Australia’s transition away from the mining investment boom to more domestic lead growth is not just a cyclical shift.
Rather, new research from the ANZ’s economics team, in conjunction with the University of Queensland, says that Australia’s services sector will continue to grow its share of economic output and employment all the way to 2030. That is, Australia will have more part-time workers, earning a greater share of income in the economy.
The report, Servicing Australia’s Future, says:
In recent years Australia’s service sector has grown at nearly double the rate of its goods counterpart and now makes up 72.4% of the Australian economy. We expect the service sector will comprise an even greater proportion of the Australian economy by 2030 (up 5% to 77.3%).
The key drivers in this continued growth in services and employment will be healthcare, as the population ages, while educational and professional services will benefit from the growth in Asia, the authors say.
That means the profile of Australia’s exports “will continue to shift towards education, tourism and professional services” as exporters in these fields “are now achieving greater scale and wider reach through the clever application of technology”.
The authors expect service exports will grow at about 3 percent every year from now until 2030.
This has implications for overall growth and investment in the economy because the service sector is less capital intensive than manufacturing or mining and relies on more workers to produce output as a result.
The increased demand for labour as the population ages will pose a challenges for business.
“The industries with the most intensive demand for labour, such as health and education, are also those with the strongest growth prospects,” the report says. “As a result, we project that demand for labour will continue to rise at a solid average pace of 1.6% per year over the next 15 years.”
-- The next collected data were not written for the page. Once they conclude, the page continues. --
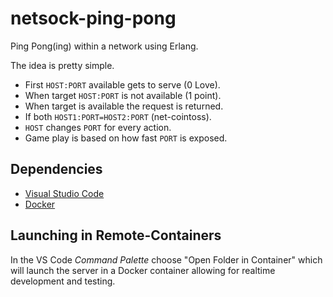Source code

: # netsock-ping-pong

Ping Pong(ing) within a network using Erlang.

The idea is pretty simple.

- First `HOST:PORT` available gets to serve (0 Love).
- When target `HOST:PORT` is not available (1 point).
- When target is available the request is returned.
- If both `HOST1:PORT=HOST2:PORT` (net-cointoss).
- `HOST` changes `PORT` for every action.
- Game play is based on how fast `PORT` is exposed.

## Dependencies

- [Visual Studio Code](https://code.visualstudio.com/download)
- [Docker](https://docs.docker.com/get-docker)

## Launching in Remote-Containers

In the VS Code _Command Palette_ choose "Open Folder in Container" which will launch the server in a Docker container allowing for realtime development and testing.
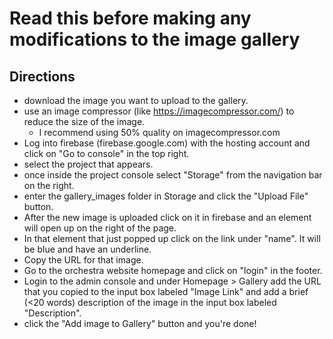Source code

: # Read this before making any modifications to the image gallery

## Directions 
* download the image you want to upload to the gallery.
* use an image compressor (like https://imagecompressor.com/) to reduce the size of the image. 
    * I recommend using 50% quality on imagecompressor.com
* Log into firebase (firebase.google.com) with the hosting account and click on "Go to console" in the top right. 
* select the project that appears.
* once inside the project console select "Storage" from the navigation bar on the right.
* enter the gallery_images folder in Storage and click the "Upload File" button.
* After the new image is uploaded click on it in firebase and an element will open up on the right of the page.
* In that element that just popped up click on the link under "name". It will be blue and have an underline.
* Copy the URL for that image.
* Go to the orchestra website homepage and click on "login" in the footer.
* Login to the admin console and under Homepage > Gallery add the URL that you copied to the input box labeled "Image Link" and add a brief (<20 words) description of the image in the input box labeled "Description".
* click the "Add image to Gallery" button and you're done!   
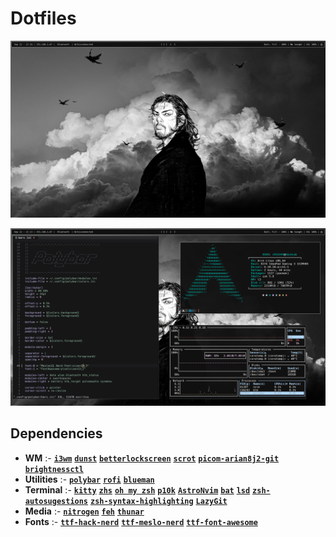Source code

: # Dotfiles

![screenshot](./screenshots/screenshot.png)

![screenshot1](./screenshots/screenshot1.png)

## Dependencies
- **WM** :- [**`i3wm`**](https://i3wm.org/)  [**`dunst`**](https://wiki.archlinux.org/title/Dunst)  [**`betterlockscreen`**](https://github.com/betterlockscreen/betterlockscreen)  [**`scrot`**](https://github.com/dreamer/scrot)  [**`picom-arian8j2-git`**](https://aur.archlinux.org/packages/picom-arian8j2-git)  [**`brightnessctl`**](https://archlinux.org/packages/extra/x86_64/brightnessctl/)
- **Utilities** :- [**`polybar`**](https://github.com/polybar/polybar)  [**`rofi`**](https://github.com/adi1090x/rofi)  [**`blueman`**](https://archlinux.org/packages/extra/x86_64/blueman/)
- **Terminal** :- [**`kitty`**](https://sw.kovidgoyal.net/kitty/)  [**`zhs`**](https://wiki.archlinux.org/title/Zsh)  [**`oh my zsh`**](https://ohmyz.sh/)  [**`p10k`**](https://github.com/romkatv/powerlevel10k)  [**`AstroNvim`**](https://astronvim.com/)  [**`bat`**](https://github.com/sharkdp/bat)  [**`lsd`**](https://github.com/lsd-rs/lsd)  [**`zsh-autosugestions`**](https://github.com/zsh-users/zsh-autosuggestions)  [**`zsh-syntax-highlighting`**](https://github.com/zsh-users/zsh-syntax-highlighting)  [**`LazyGit`**](https://github.com/jesseduffield/lazygit)
- **Media** :- [**`nitrogen`**](https://wiki.archlinux.org/title/nitrogen)  [**`feh`**](https://wiki.archlinux.org/title/feh)  [**`thunar`**](https://wiki.archlinux.org/title/thunar) 
- **Fonts** :- [**`ttf-hack-nerd`**](https://archlinux.org/packages/extra/any/ttf-hack-nerd/)  [**`ttf-meslo-nerd`**](https://archlinux.org/packages/extra/any/ttf-meslo-nerd/)  [**`ttf-font-awesome`**](https://archlinux.org/packages/extra/any/ttf-font-awesome/)
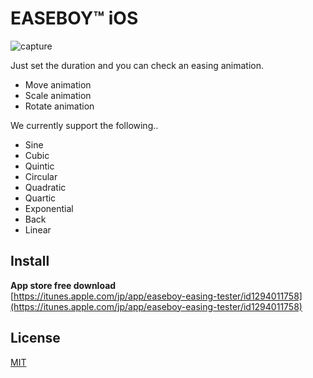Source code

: # EASEBOY™ iOS

![capture](https://github.com/kunoworldwide/Easeboy/blob/media/capture.gif)

Just set the duration and you can check an easing animation.

- Move animation
- Scale animation
- Rotate animation

We currently support the following..

- Sine 
- Cubic
- Quintic
- Circular
- Quadratic
- Quartic 
- Exponential 
- Back 
- Linear

## Install

**App store free download**   
[https://itunes.apple.com/jp/app/easeboy-easing-tester/id1294011758](https://itunes.apple.com/jp/app/easeboy-easing-tester/id1294011758)

## License

[MIT](https://github.com/kunoworldwide/Easeboy/blob/master/LICENSE)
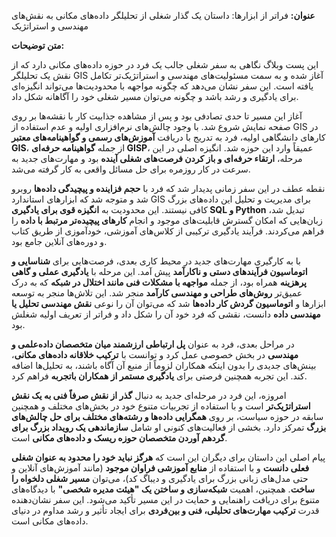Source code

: **عنوان:** فراتر از ابزارها: داستان یک گذار شغلی از تحلیلگر داده‌های مکانی به نقش‌های مهندسی و استراتژیک

**متن توضیحات:**

این پست وبلاگ نگاهی به سفر شغلی جالب یک فرد در حوزه داده‌های مکانی دارد که از نقش یک تحلیلگر GIS آغاز شده و به سمت مسئولیت‌های مهندسی و استراتژیک‌تر تکامل یافته است. این سفر نشان می‌دهد که چگونه مواجهه با محدودیت‌ها می‌تواند انگیزه‌ای برای یادگیری و رشد باشد و چگونه می‌توان مسیر شغلی خود را آگاهانه شکل داد.

آغاز این مسیر تا حدی تصادفی بود و پس از مشاهده جذابیت کار با نقشه‌ها بر روی صفحه نمایش شروع شد. با وجود چالش‌های نرم‌افزاری اولیه و عدم استفاده از GIS در کارهای دانشگاهی اولیه، فرد به تدریج با دریافت **آموزش‌های رسمی و گواهینامه‌های معتبر GIS**، از جمله **گواهینامه حرفه‌ای GISP**، عمیقاً وارد این حوزه شد. انگیزه اصلی در این مرحله، **ارتقاء حرفه‌ای و باز کردن فرصت‌های شغلی آینده** بود و مهارت‌های جدید به سرعت در کار روزمره برای حل مسائل واقعی به کار گرفته می‌شد.

نقطه عطف در این سفر زمانی پدیدار شد که فرد با **حجم فزاینده و پیچیدگی داده‌ها** روبرو شد و متوجه شد که ابزارهای استاندارد GIS برای مدیریت و تحلیل این داده‌های بزرگ کافی نیستند. این محدودیت به **انگیزه قوی برای یادگیری SQL و Python** تبدیل شد، زبان‌هایی که امکان گسترش قابلیت‌های موجود و انجام **کارهای پیچیده‌تر مرتبط با داده** را فراهم می‌کردند. فرآیند یادگیری ترکیبی از کلاس‌های آموزشی، خودآموزی از طریق کتاب و دوره‌های آنلاین جامع بود.

با به کارگیری مهارت‌های جدید در محیط کاری بعدی، فرصت‌هایی برای **شناسایی و اتوماسیون فرآیندهای دستی و ناکارآمد** پیش آمد. این مرحله با **یادگیری عملی و گاهی پرهزینه** همراه بود، از جمله **مواجهه با مشکلات فنی مانند اختلال در شبکه** که به درک عمیق‌تر **روش‌های طراحی و مهندسی کارآمد** منجر شد. این تلاش‌ها منجر به توسعه ابزارها و **اتوماسیون گردش کار داده‌ها** شد که می‌توان آن را نوعی **نقش مهندسی تحلیل یا مهندسی داده** دانست، نقشی که فرد خود آن را شکل داد و فراتر از تعریف اولیه شغلش بود.

در مراحل بعدی، فرد به عنوان **پل ارتباطی ارزشمند میان متخصصان داده‌علمی و مهندسی** در بخش خصوصی عمل کرد و توانست با **ترکیب خلاقانه داده‌های مکانی**، بینش‌های جدیدی را بدون اینکه همکاران لزوماً از منبع آن آگاه باشند، به تحلیل‌ها اضافه کند. این تجربه همچنین فرصتی برای **یادگیری مستمر از همکاران باتجربه** فراهم کرد.

امروزه، این فرد در مرحله‌ای جدید به دنبال **گذر از نقش صرفاً فنی به یک نقش استراتژیک‌تر** است و با استفاده از تجربیات متنوع خود در بخش‌های مختلف و همچنین سابقه در حوزه سیاست، بر روی **همگرایی داده‌ها و رشته‌های مختلف برای حل چالش‌های بزرگ** تمرکز دارد. بخشی از فعالیت‌های کنونی او شامل **سازماندهی یک رویداد بزرگ برای گردهم آوردن متخصصان حوزه ریسک و داده‌های مکانی** است.

پیام اصلی این داستان برای دیگران این است که **هرگز نباید خود را محدود به عنوان شغلی فعلی دانست** و با استفاده از **منابع آموزشی فراوان موجود** (مانند آموزش‌های آنلاین و حتی مدل‌های زبانی بزرگ برای یادگیری و دیباگ کد)، می‌توان **مسیر شغلی دلخواه را ساخت**. همچنین، اهمیت **شبکه‌سازی و ساختن یک "هیئت مدیره شخصی"** با دیدگاه‌های متنوع برای دریافت راهنمایی و حمایت در این مسیر تأکید می‌شود. این سفر نشان‌دهنده قدرت **ترکیب مهارت‌های تحلیلی، فنی و بین‌فردی** برای ایجاد تأثیر و رشد مداوم در دنیای داده‌های مکانی است.
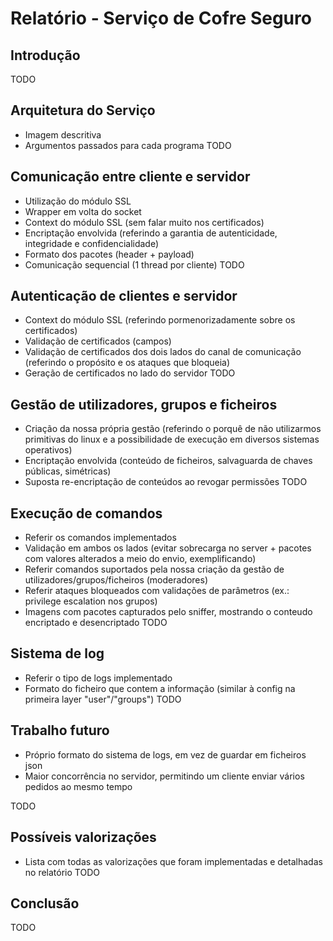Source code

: # Relatório - Serviço de Cofre Seguro

## Introdução

TODO

## Arquitetura do Serviço

- Imagem descritiva
- Argumentos passados para cada programa
TODO

## Comunicação entre cliente e servidor

- Utilização do módulo SSL
- Wrapper em volta do socket
- Context do módulo SSL (sem falar muito nos certificados)
- Encriptação envolvida (referindo a garantia de autenticidade, integridade e confidencialidade)
- Formato dos pacotes (header + payload)
- Comunicação sequencial (1 thread por cliente)
TODO

## Autenticação de clientes e servidor

- Context do módulo SSL (referindo pormenorizadamente sobre os certificados)
- Validação de certificados (campos)
- Validação de certificados dos dois lados do canal de comunicação (referindo o propósito e os ataques que bloqueia)
- Geração de certificados no lado do servidor
TODO

## Gestão de utilizadores, grupos e ficheiros

- Criação da nossa própria gestão (referindo o porquê de não utilizarmos primitivas do linux e a possibilidade de execução em diversos sistemas operativos)
- Encriptação envolvida (conteúdo de ficheiros, salvaguarda de chaves públicas, simétricas)
- Suposta re-encriptação de conteúdos ao revogar permissões
TODO

## Execução de comandos

- Referir os comandos implementados
- Validação em ambos os lados (evitar sobrecarga no server + pacotes com valores alterados a meio do envio, exemplificando)
- Referir comandos suportados pela nossa criação da gestão de utilizadores/grupos/ficheiros (moderadores)
- Referir ataques bloqueados com validações de parâmetros (ex.: privilege escalation nos grupos)
- Imagens com pacotes capturados pelo sniffer, mostrando o conteudo encriptado e desencriptado
TODO

## Sistema de log

- Referir o tipo de logs implementado
- Formato do ficheiro que contem a informação (similar à config na primeira layer "user"/"groups")
TODO

## Trabalho futuro

- Próprio formato do sistema de logs, em vez de guardar em ficheiros json
- Maior concorrência no servidor, permitindo um cliente enviar vários pedidos ao mesmo tempo

TODO

## Possíveis valorizações

- Lista com todas as valorizações que foram implementadas e detalhadas no relatório
TODO

## Conclusão

TODO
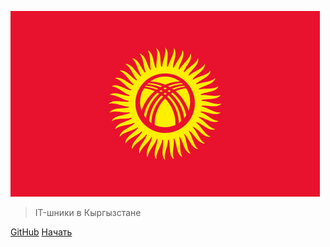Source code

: <!-- _coverpage.md -->

![logo](assets/flag.jpg)

> IT-шники в Кыргызстане


[GitHub](https://github.com/MadEngineX/kg-rus)
[Начать](README.md)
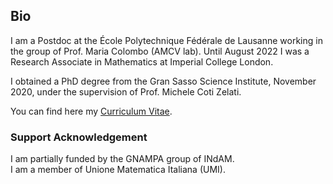 ## Bio

I﻿ am a Postdoc at the École Polytechnique Fédérale de Lausanne working in the group of Prof. Maria Colombo (AMCV lab). Until August 2022 I was a Research Associate in Mathematics at Imperial College London.

I obtained a PhD degree from the Gran Sasso Science Institute, November 2020, under the supervision of Prof. Michele Coti Zelati.

You can find here my [Curriculum Vitae](https://wwwf.imperial.ac.uk/~mdolce/CV_MD.pdf).   

### Support Acknowledgement

I am partially funded by the GNAMPA group of INdAM.\
I am a member of Unione Matematica Italiana (UMI).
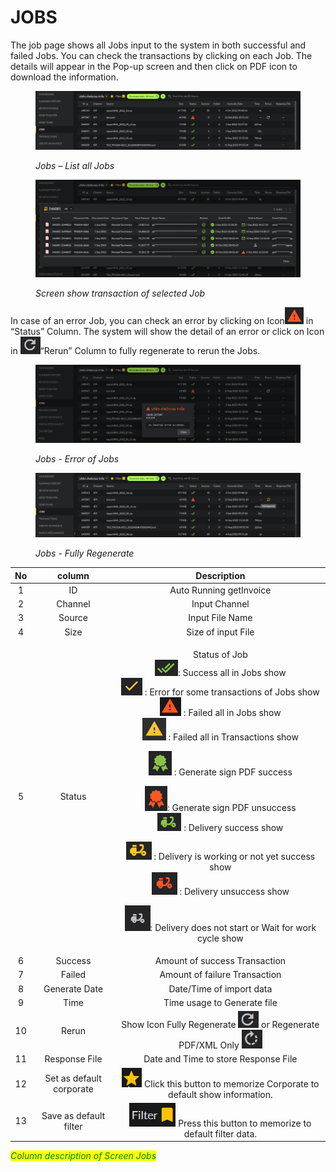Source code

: # JOBS

The job page shows all Jobs input to the system in both successful and failed Jobs. You can check the transactions by clicking on each Job. The details will appear in the Pop-up screen and then click on PDF icon to download the information.

<figure><img src="../.gitbook/assets/image (64) (1).png" alt=""><figcaption><p><em>Jobs – List all Jobs</em></p></figcaption></figure>

<figure><img src="../.gitbook/assets/image (27) (1).png" alt=""><figcaption><p><em>Screen show transaction of selected Job</em></p></figcaption></figure>

In case of an error Job, you can check an error by clicking on Icon![](<../.gitbook/assets/image (20) (1).png>) in “Status” Column. The system will show the detail of an error or click on Icon in ![](<../.gitbook/assets/image (36) (1).png>)“Rerun” Column to fully regenerate to rerun the Jobs.

<figure><img src="../.gitbook/assets/image (29) (1).png" alt=""><figcaption><p><em>Jobs - Error of Jobs</em></p></figcaption></figure>

<figure><img src="../.gitbook/assets/image (96) (1).png" alt=""><figcaption><p><em>Jobs - Fully Regenerate</em></p></figcaption></figure>

|  No |          column          |                                                                                                                                                                                                                                                                                                                                                                                                                                                                                               Description                                                                                                                                                                                                                                                                                                                                                                                                                                                                                               |
| :-: | :----------------------: | :-----------------------------------------------------------------------------------------------------------------------------------------------------------------------------------------------------------------------------------------------------------------------------------------------------------------------------------------------------------------------------------------------------------------------------------------------------------------------------------------------------------------------------------------------------------------------------------------------------------------------------------------------------------------------------------------------------------------------------------------------------------------------------------------------------------------------------------------------------------------------------------------------------------------------------------------------------------------------------------------------------: |
|  1  |            ID            |                                                                                                                                                                                                                                                                                                                                                                                                                                                                                         Auto Running getInvoice                                                                                                                                                                                                                                                                                                                                                                                                                                                                                         |
|  2  |          Channel         |                                                                                                                                                                                                                                                                                                                                                                                                                                                                                              Input Channel                                                                                                                                                                                                                                                                                                                                                                                                                                                                                              |
|  3  |          Source          |                                                                                                                                                                                                                                                                                                                                                                                                                                                                                             Input File Name                                                                                                                                                                                                                                                                                                                                                                                                                                                                                             |
|  4  |           Size           |                                                                                                                                                                                                                                                                                                                                                                                                                                                                                            Size of input File                                                                                                                                                                                                                                                                                                                                                                                                                                                                                           |
|  5  |          Status          | <p>Status of Job<br> <img src="../.gitbook/assets/image (12) (1).png" alt="">: Success all in Jobs show<br><img src="../.gitbook/assets/image (87) (1).png" alt=""> : Error for some transactions of Jobs show<br><img src="../.gitbook/assets/image (73) (1).png" alt=""> : Failed all in Jobs show<br><img src="../.gitbook/assets/image (101).png" alt=""> : Failed all in Transactions show</p><p><img src="../.gitbook/assets/image (35) (1).png" alt=""> : Generate sign PDF success</p><p> <img src="../.gitbook/assets/image (11) (1).png" alt="">: Generate sign PDF unsuccess<br><img src="../.gitbook/assets/image (92) (1).png" alt=""> : Delivery success show</p><p><img src="../.gitbook/assets/image (67) (1).png" alt=""> : Delivery is working or not yet success show<br><img src="../.gitbook/assets/image (34) (1).png" alt=""> : Delivery unsuccess show</p><p> <img src="../.gitbook/assets/image (74) (1).png" alt="">: Delivery does not start or Wait for work cycle show</p> |
|  6  |          Success         |                                                                                                                                                                                                                                                                                                                                                                                                                                                                                      Amount of success Transaction                                                                                                                                                                                                                                                                                                                                                                                                                                                                                      |
|  7  |          Failed          |                                                                                                                                                                                                                                                                                                                                                                                                                                                                                      Amount of failure Transaction                                                                                                                                                                                                                                                                                                                                                                                                                                                                                      |
|  8  |       Generate Date      |                                                                                                                                                                                                                                                                                                                                                                                                                                                                                         Date/Time of import data                                                                                                                                                                                                                                                                                                                                                                                                                                                                                        |
|  9  |           Time           |                                                                                                                                                                                                                                                                                                                                                                                                                                                                                       Time usage to Generate file                                                                                                                                                                                                                                                                                                                                                                                                                                                                                       |
|  10 |           Rerun          |                                                                                                                                                                                                                                                                                                                                                                                                                          Show Icon Fully Regenerate ![](<../.gitbook/assets/image (86) (1).png>)       or Regenerate PDF/XML Only ![](<../.gitbook/assets/image (57) (1).png>)                                                                                                                                                                                                                                                                                                                                                                                                                          |
|  11 |       Response File      |                                                                                                                                                                                                                                                                                                                                                                                                                                                                                   Date and Time to store Response File                                                                                                                                                                                                                                                                                                                                                                                                                                                                                  |
|  12 | Set as default corporate |                                                                                                                                                                                                                                                                                                                                                                                                                                             ![](<../.gitbook/assets/image (39) (1).png>) Click this button to memorize Corporate to default show information.                                                                                                                                                                                                                                                                                                                                                                                                                                           |
|  13 |  Save as default filter  |                                                                                                                                                                                                                                                                                                                                                                                                                                                    ![](<../.gitbook/assets/image (46) (1).png>) Press this button to memorize to default filter data.                                                                                                                                                                                                                                                                                                                                                                                                                                                   |

_<mark style="color:green;">Column description of Screen Jobs</mark>_

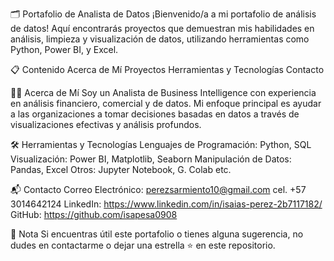 🗂️ Portafolio de Analista de Datos
¡Bienvenido/a a mi portafolio de análisis de datos! Aquí encontrarás proyectos que demuestran mis habilidades en análisis, limpieza y visualización de datos, utilizando herramientas como Python, Power BI, y Excel.

📋 Contenido
Acerca de Mí
Proyectos
Herramientas y Tecnologías
Contacto

👨‍💻 Acerca de Mí
Soy un Analista de Business Intelligence con experiencia en análisis  financiero, comercial y de datos. Mi enfoque principal es ayudar a las organizaciones a tomar decisiones basadas en datos a través de visualizaciones efectivas y análisis profundos.

🛠️ Herramientas y Tecnologías
Lenguajes de Programación: Python, SQL
Visualización: Power BI, Matplotlib, Seaborn
Manipulación de Datos: Pandas, Excel
Otros: Jupyter Notebook, G. Colab
etc.

📬 Contacto
Correo Electrónico: perezsarmiento10@gmail.com 
cel. +57 3014642124
LinkedIn: https://www.linkedin.com/in/isaias-perez-2b7117182/
GitHub: https://github.com/isapesa0908

🌟 Nota
Si encuentras útil este portafolio o tienes alguna sugerencia, no dudes en contactarme o dejar una estrella ⭐ en este repositorio.
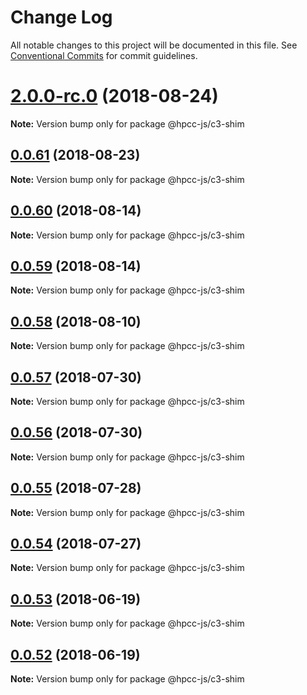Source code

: # Change Log

All notable changes to this project will be documented in this file.
See [Conventional Commits](https://conventionalcommits.org) for commit guidelines.

<a name="2.0.0-rc.0"></a>
# [2.0.0-rc.0](https://github.com/hpcc-systems/Visualization/compare/@hpcc-js/c3-shim@0.0.61...@hpcc-js/c3-shim@2.0.0-rc.0) (2018-08-24)

**Note:** Version bump only for package @hpcc-js/c3-shim





<a name="0.0.61"></a>
## [0.0.61](https://github.com/hpcc-systems/Visualization/compare/@hpcc-js/c3-shim@0.0.60...@hpcc-js/c3-shim@0.0.61) (2018-08-23)




**Note:** Version bump only for package @hpcc-js/c3-shim

<a name="0.0.60"></a>
## [0.0.60](https://github.com/hpcc-systems/Visualization/compare/@hpcc-js/c3-shim@0.0.59...@hpcc-js/c3-shim@0.0.60) (2018-08-14)




**Note:** Version bump only for package @hpcc-js/c3-shim

<a name="0.0.59"></a>
## [0.0.59](https://github.com/hpcc-systems/Visualization/compare/@hpcc-js/c3-shim@0.0.58...@hpcc-js/c3-shim@0.0.59) (2018-08-14)




**Note:** Version bump only for package @hpcc-js/c3-shim

<a name="0.0.58"></a>
## [0.0.58](https://github.com/hpcc-systems/Visualization/compare/@hpcc-js/c3-shim@0.0.57...@hpcc-js/c3-shim@0.0.58) (2018-08-10)




**Note:** Version bump only for package @hpcc-js/c3-shim

<a name="0.0.57"></a>
## [0.0.57](https://github.com/hpcc-systems/Visualization/compare/@hpcc-js/c3-shim@0.0.56...@hpcc-js/c3-shim@0.0.57) (2018-07-30)




**Note:** Version bump only for package @hpcc-js/c3-shim

<a name="0.0.56"></a>
## [0.0.56](https://github.com/hpcc-systems/Visualization/compare/@hpcc-js/c3-shim@0.0.55...@hpcc-js/c3-shim@0.0.56) (2018-07-30)




**Note:** Version bump only for package @hpcc-js/c3-shim

<a name="0.0.55"></a>
## [0.0.55](https://github.com/hpcc-systems/Visualization/compare/@hpcc-js/c3-shim@0.0.54...@hpcc-js/c3-shim@0.0.55) (2018-07-28)




**Note:** Version bump only for package @hpcc-js/c3-shim

<a name="0.0.54"></a>
## [0.0.54](https://github.com/hpcc-systems/Visualization/compare/@hpcc-js/c3-shim@0.0.53...@hpcc-js/c3-shim@0.0.54) (2018-07-27)




**Note:** Version bump only for package @hpcc-js/c3-shim

<a name="0.0.53"></a>
## [0.0.53](https://github.com/hpcc-systems/Visualization/compare/@hpcc-js/c3-shim@0.0.52...@hpcc-js/c3-shim@0.0.53) (2018-06-19)




**Note:** Version bump only for package @hpcc-js/c3-shim

<a name="0.0.52"></a>
## [0.0.52](https://github.com/hpcc-systems/Visualization/compare/@hpcc-js/c3-shim@0.0.51...@hpcc-js/c3-shim@0.0.52) (2018-06-19)




**Note:** Version bump only for package @hpcc-js/c3-shim
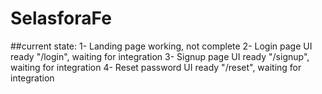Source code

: # SelasforaFe

##current state:
1- Landing page working, not complete
2- Login page UI ready "/login", waiting for integration
3- Signup page UI ready "/signup", waiting for integration
4- Reset password UI ready "/reset", waiting for integration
With 20% of the population expected to be older than 65 by 2030, that means “business will need to adopt more flexible working arrangements”. But it also means that current notions that part-time work, and the economy’s creation of part-time jobs are somehow less important and a sign of economic weakness will need to be revisited because this is how the economy will need to balance the demand and supply of labour.
The good news for workers is that because services are labour, not capital, intensive, the growth in services “could change the distribution of wealth in Australian society” and “should support a recovery in the labour share of income”.
This has two positive implications for the economy:
- A reduction in Australia’s income inequality will mean a fairer society and less wasted potential; and
- A rising labour share would also have implications for the broader economy as lower income earners could be expected to consume more.
Naturally the downside is less investment in the economy. But an increased share of services also implies an increased level of economic stability within the overall economy, with less peaks and troughs.